I was glad to see an article about this so soon after the first article. When I was discussing the first article with some friends, I thought that Bucholtz (and the writer profiling her) had missed something with the emphasis on the way nerds eschew “cool”/”black” slang in their language. “Hasn’t she ever heard of nerdcore?” I asked. Given that her study group was just in high school, and studied nearly 10 years ago, I suspect the answer is no, but even so, Weird Al was around back then. (Witness his song, “White and Nerdy.”)
The NYT nerdcore article strikes me as a little weird, because it focuses so much on MC Chris (aka Mr. Ward), who appears determined to bring nerdcore into the mainstream.
In conversation, Mr. Ward was quick to point out that the term “nerdcore” — coined by fellow rapper MC Frontalot in 2000 — may be too self-limiting, because “nerds” are hardly the only children of the ’80s who were raised on Transformers, Indiana Jones movies, and Public Enemy.
It also opens with a scene of MC Chris tut-tutting at his fans for being unable to join him in a singalong of a mainstream pop song.
And when MC Chris invited the audience to join him in a campy singalong of the saccharine Sean Kingston hit “Beautiful Girls,” the boisterous crowd suddenly grew uncertain, devolving into an awkward mumble that sounded like a few hundred high school wallflowers simultaneously being turned down for a slow dance.
“We nerds,” MC Chris clucked in mock-disapproval. “We got no rhythm. We can’t do nothing right.”
This seemed really weird to me, because it seems to be quite counter to the feeling I get from both my own geek community and the nerdcore I listen to. The bit of the article focusing on MC Frontalot, (who I admit I am partial to, hence his presence in the sidebar,) seemed more representative of the less apologetically geeky community:
In 2000, a 26-year-old Web designer from Berkeley, Calif., named Damian Hess was playfully rapping into his computer “for an audience of my monitor and a couple of Star Wars figurines” and strung together a song called “Nerdcore Hiphop.” (“I suffer hypochondria/think my beats is sick.”)
What started as a joke turned into a career, said the shaved-headed Mr. Hess, 33, whose signature accessory (as MC Frontalot) is a pair of giant, square, black-frame glasses like those made famous by the Hollywood agent Swifty Lazar…
But mainstream acceptance, he said, was never the point.
“By definition, nerdcore has to be marginal,” said Mr. Hess, who now lives in Brooklyn. But the margins these days can be wider than ever. “Because of the Internet,” he said, “any cultural niche can find all 2 million people who are fascinated by it.”
Indeed, one of his songs is called “Indier Than Thou,” which pokes fun at the idea of striving for mainstream acceptance, not to mention so-called “indy (hipster) cred.”
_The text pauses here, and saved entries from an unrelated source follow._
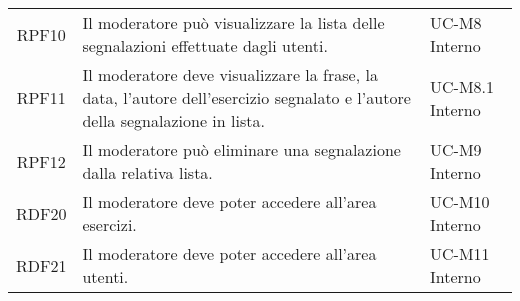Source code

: \begin{tabularx}{\textwidth}{| c | p{10cm} | X |}
		RPF10 & Il moderatore può visualizzare la lista delle segnalazioni effettuate dagli utenti. & UC-M8 \newline Interno\\
		RPF11 & Il moderatore deve visualizzare la frase, la data, l'autore dell'esercizio segnalato e l'autore della segnalazione in lista. & UC-M8.1 \newline Interno\\
		RPF12 & Il moderatore può eliminare una segnalazione dalla relativa lista. & UC-M9 \newline Interno\\
		RDF20 & Il moderatore deve poter accedere all'area esercizi. & UC-M10 \newline Interno\\
		RDF21 & Il moderatore deve poter accedere all'area utenti. & UC-M11 \newline Interno\\
		

\end{tabularx}
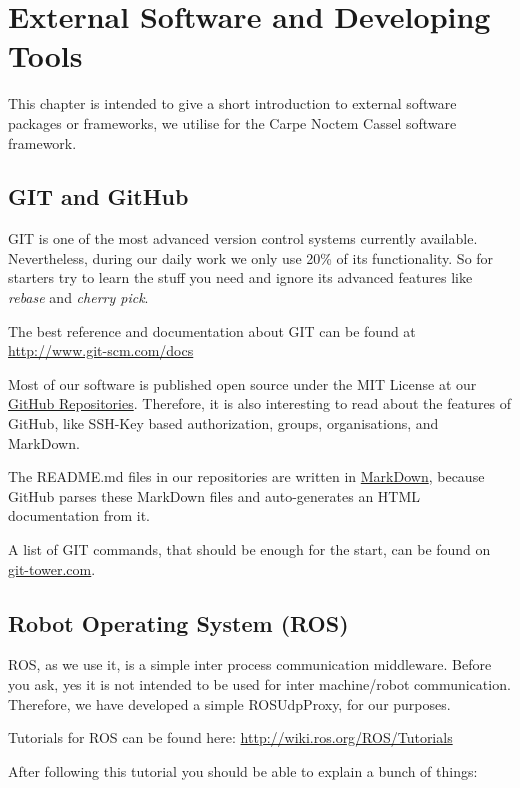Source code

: \chapter{External Software and Developing Tools}
\label{chap:ExtSoftware}

This chapter is intended to give a short introduction to external software packages or frameworks, we utilise for the Carpe Noctem Cassel software framework.

\section{GIT and GitHub}
\label{sec:Git}

GIT is one of the most advanced version control systems currently available. Nevertheless, during our daily work we only use 20\% of its functionality. So for starters try to learn the stuff you need and ignore its advanced features like \emph{rebase} and \emph{cherry pick}.

The best reference and documentation about GIT can be found at \url{http://www.git-scm.com/docs}

Most of our software is published open source under the MIT License at our \href{https://github.com/carpe-noctem-cassel}{GitHub Repositories}. Therefore, it is also interesting to read about the features of GitHub, like SSH-Key based authorization, groups, organisations, and MarkDown.

The README.md files in our repositories are written in \href{https://en.wikipedia.org/wiki/Markdown}{MarkDown}, because GitHub parses these MarkDown files and auto-generates an HTML documentation from it.

A list of GIT commands, that should be enough for the start, can be found on \href{https://www.git-tower.com/blog/git-cheat-sheet/}{git-tower.com}.

\section{Robot Operating System (ROS)}
\label{sec:ROS}

ROS, as we use it, is a simple inter process communication middleware. Before you ask, yes it is not intended to be used for inter machine/robot communication. Therefore, we have developed a simple ROSUdpProxy, for our purposes. 

Tutorials for ROS can be found here: \url{http://wiki.ros.org/ROS/Tutorials}

After following this tutorial you should be able to explain a bunch of things:

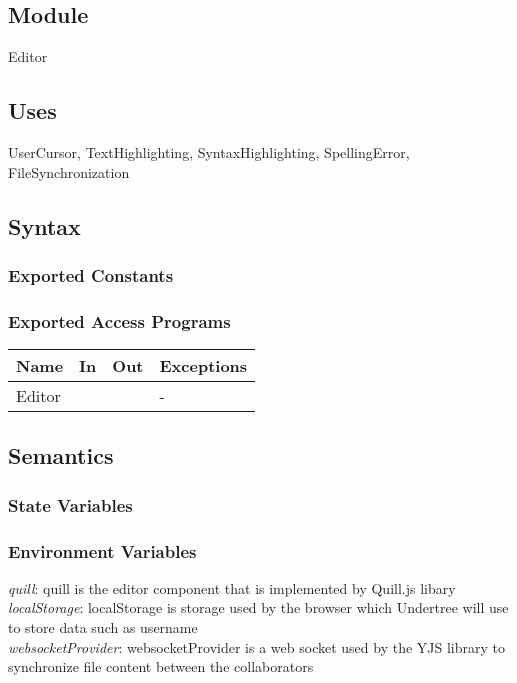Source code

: \documentclass[12pt, titlepage]{article}
\begin{document}
	\subsection{Module}
	
	Editor
	
	\subsection{Uses}
	UserCursor, TextHighlighting, SyntaxHighlighting, SpellingError, FileSynchronization
	
	\subsection{Syntax}
	
	\subsubsection{Exported Constants}
	
	\subsubsection{Exported Access Programs}
	
	\begin{center}
		\begin{tabular}{p{2cm} p{4cm} p{4cm} p{2cm}}
			\hline
			\textbf{Name} & \textbf{In} & \textbf{Out} & \textbf{Exceptions} \\
			\hline
			Editor &  &  & - \\
			\hline
		\end{tabular}
	\end{center}
	
	\subsection{Semantics}
	
	\subsubsection{State Variables}
	
	
	\subsubsection{Environment Variables}
	
	\textit{quill}: quill is the editor component that is implemented by Quill.js libary\\
	\textit{localStorage}: localStorage is storage used by the browser which Undertree will use to store data such as username \\
	\textit{websocketProvider}: websocketProvider is a web socket used by the YJS library to synchronize file content between the collaborators
	
\end{document}
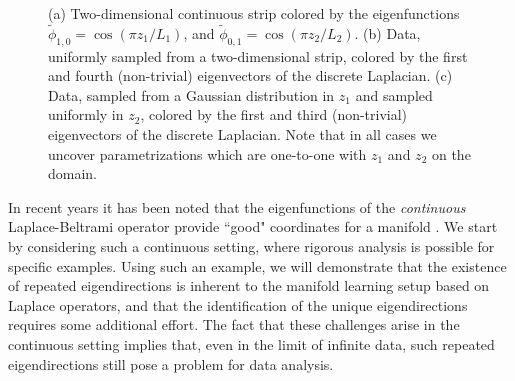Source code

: \documentclass[3p]{elsarticle}
\begin{document}
\begin{figure}[t]
\begin{subfigure}{0.3\textwidth}
\caption{}
\label{subfig:strip_evecs_nonuniform}
\end{subfigure}
%
\caption{(a) Two-dimensional continuous strip colored by the eigenfunctions $\tilde{\phi}_{1, 0} = \cos \left( {\pi z_1}/{L_1} \right)$, and $\tilde{\phi}_{0, 1} = \cos \left( {\pi z_2}/{L_2} \right)$. (b) Data, uniformly sampled from a two-dimensional strip, colored by the first and fourth (non-trivial) eigenvectors of the discrete Laplacian. (c) Data, sampled from a Gaussian distribution in $z_1$ and sampled uniformly in $z_2$, colored by the first and third (non-trivial) eigenvectors of the discrete Laplacian. Note that in all cases we uncover parametrizations which are one-to-one with $z_1$ and $z_2$ on the domain.}
\end{figure}

In recent years it has been noted that the eigenfunctions of the \emph{continuous}
Laplace-Beltrami operator provide ``good" coordinates for a manifold \cite{jones2008}.
%
We start by considering such a continuous setting, where rigorous analysis is possible for specific examples.
%
Using such an example, we will demonstrate that the existence of repeated eigendirections is
inherent to the manifold learning setup based on Laplace operators,
and that the identification of the unique eigendirections requires some additional effort.
%
The fact that these challenges arise in the continuous setting implies that, even in the limit of infinite data, such repeated eigendirections still pose a problem for data analysis.
\end{document}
The thing that seems to draw it all together for me is that, while I agree that many geeks do not use a lot of casual, AAVE*-inspired slang in their normal speech (unless it is so far outdated it is no longer really percieved as slang), they do appropriate these “cool” forms for their own use. The most marked difference, though, is that these forms are rarely used without irony.
Bucholtz noted that her study subjects could use slang in their speech, but seemed to pause or stumble over it, due to lack of familiarity. But in my own geek group, I see that we use it all the time, it’s just often followed by laughter, or pronounced with distinct “reading pronunciation” in classic geek-speech. So she wasn’t wrong; we are distancing ourselves from the “cool” kids, and therefore also the African American kids, because while we are using the words, we are appropriating them in very distinct and nonstandard ways.
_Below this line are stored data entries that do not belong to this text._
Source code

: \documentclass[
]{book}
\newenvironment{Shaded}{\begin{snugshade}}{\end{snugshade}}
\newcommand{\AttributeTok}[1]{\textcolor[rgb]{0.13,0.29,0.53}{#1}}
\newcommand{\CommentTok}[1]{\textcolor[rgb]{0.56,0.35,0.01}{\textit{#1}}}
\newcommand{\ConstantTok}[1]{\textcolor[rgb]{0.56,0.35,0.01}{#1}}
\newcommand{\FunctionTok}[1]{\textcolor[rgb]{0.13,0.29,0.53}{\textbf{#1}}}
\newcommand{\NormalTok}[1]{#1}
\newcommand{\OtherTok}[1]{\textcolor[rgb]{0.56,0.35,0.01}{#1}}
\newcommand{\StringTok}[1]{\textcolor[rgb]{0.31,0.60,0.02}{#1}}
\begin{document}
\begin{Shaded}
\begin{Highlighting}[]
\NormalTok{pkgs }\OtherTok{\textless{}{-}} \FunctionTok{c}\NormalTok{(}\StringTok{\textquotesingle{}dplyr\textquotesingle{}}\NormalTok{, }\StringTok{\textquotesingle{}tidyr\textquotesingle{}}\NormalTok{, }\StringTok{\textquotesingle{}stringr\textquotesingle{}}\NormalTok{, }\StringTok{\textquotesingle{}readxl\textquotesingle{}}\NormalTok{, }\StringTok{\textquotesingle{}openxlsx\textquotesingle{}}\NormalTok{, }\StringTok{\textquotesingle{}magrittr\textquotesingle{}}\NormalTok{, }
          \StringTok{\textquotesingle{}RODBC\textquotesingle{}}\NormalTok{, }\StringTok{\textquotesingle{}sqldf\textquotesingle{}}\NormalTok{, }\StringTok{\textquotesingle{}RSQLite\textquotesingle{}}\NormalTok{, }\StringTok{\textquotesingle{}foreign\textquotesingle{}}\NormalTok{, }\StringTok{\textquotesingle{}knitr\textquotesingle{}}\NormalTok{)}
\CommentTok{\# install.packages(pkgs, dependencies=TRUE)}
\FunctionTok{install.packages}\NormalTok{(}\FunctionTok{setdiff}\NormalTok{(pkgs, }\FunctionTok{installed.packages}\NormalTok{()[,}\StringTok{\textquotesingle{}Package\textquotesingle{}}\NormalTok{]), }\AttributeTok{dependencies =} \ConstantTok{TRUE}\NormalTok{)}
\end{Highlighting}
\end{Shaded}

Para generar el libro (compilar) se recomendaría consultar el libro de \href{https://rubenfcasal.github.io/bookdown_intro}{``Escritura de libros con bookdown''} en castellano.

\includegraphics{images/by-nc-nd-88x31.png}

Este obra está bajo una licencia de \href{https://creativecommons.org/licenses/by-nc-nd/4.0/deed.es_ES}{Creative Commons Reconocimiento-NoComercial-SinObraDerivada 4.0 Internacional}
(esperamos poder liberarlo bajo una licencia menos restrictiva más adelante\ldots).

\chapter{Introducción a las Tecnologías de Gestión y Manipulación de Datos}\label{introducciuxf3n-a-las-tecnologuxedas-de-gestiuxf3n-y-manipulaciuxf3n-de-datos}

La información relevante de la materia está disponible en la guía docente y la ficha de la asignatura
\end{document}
In thinking more about why the article’s presentation of nerdcore seems so split, I have come up with a theory. Maybe nerdcore has gained enough of a following now that the movement will start (or has already started) to find itself splitting into different groups. MC Chris seems to be representing the geeky kids, now adults, who wanted to be cool, or at least accepted, but have some anger left over from being ostracized in their youth. (Note that he seems more comfortable using less-than-superstandard English in his speech, when he says in the article, “We nerds. We got no rhythm. We can’t do nothing right.”) They’re still striving to move into the mainstream, but now with the confidence to say, “My geekiness is cool! Admit it; you liked Transformers, too.”
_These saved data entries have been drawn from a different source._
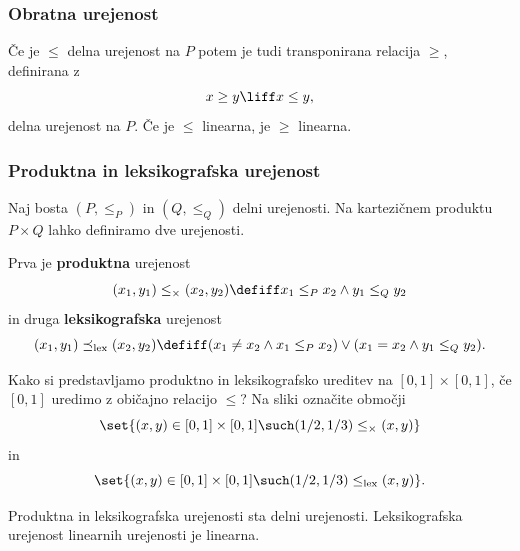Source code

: \subsubsection{Obratna urejenost}

Če je $\leq$ delna urejenost na $P$ potem je tudi transponirana relacija $\geq$, definirana z
%
\begin{equation*}
    x \geq y \liff x \leq y,
\end{equation*}
%
delna urejenost na $P$. Če je $\leq$ linearna, je $\geq$ linearna.

\subsubsection{Produktna in leksikografska urejenost}

Naj bosta $(P, {\leq_P})$ in $(Q, {\leq_Q})$ delni urejenosti. Na kartezičnem produktu $P \times Q$ lahko definiramo dve urejenosti.

Prva je \textbf{produktna} urejenost
%
\begin{equation*}
  (x_1,y_1) \leq_{\times} (x_2,y_2) \defiff x_1 \leq_P x_2 \land y_1 \leq_Q y_2
\end{equation*}
%
in druga \textbf{leksikografska} urejenost
%
\begin{equation*}
  (x_1,y_1) \preceq_\mathrm{lex} (x_2,y_2)
  \defiff (x_1 \neq x_2 \land x_1 \leq_P x_2) \lor (x_1 = x_2 \land y_1 \leq_Q y_2).
\end{equation*}


\begin{vaja}
  Kako si predstavljamo produktno in leksikografsko ureditev na $[0,1] \times [0,1]$, če $[0,1]$ uredimo z običajno relacijo $\leq$? Na sliki označite območji
  \begin{equation*}
    \set{(x,y) \in [0,1] \times [0, 1] \such (1/2,1/3) \leq_\times (x,y)}
  \end{equation*}
  in
  \begin{equation*}
    \set{(x,y) \in [0,1] \times [0, 1] \such (1/2,1/3) \leq_\mathrm{lex} (x,y)}.
  \end{equation*}
\end{vaja}

\begin{izjava}
  Produktna in leksikografska urejenosti sta delni urejenosti. Leksikografska urejenost linearnih urejenosti je linearna.
\end{izjava}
MC Frontalot represents the happier geeks who are more interested in parody, irony, and sarcasm. (And wordplay! He loves puns. Note the double meaning of the line, “I think my beats is sick,” quoted in the article bit above. Also note that his interview quotations are all down with the polysyllabic words.) They find humor in living the geek life, and like to be able to share the joke with their friends. They’re not worried about how mainstream they become. They like their own community.
I know which group I’d be in.
(On the “hyperwhite” note, the article also points out that MC Hawking is the only known African American nerdcore artist.)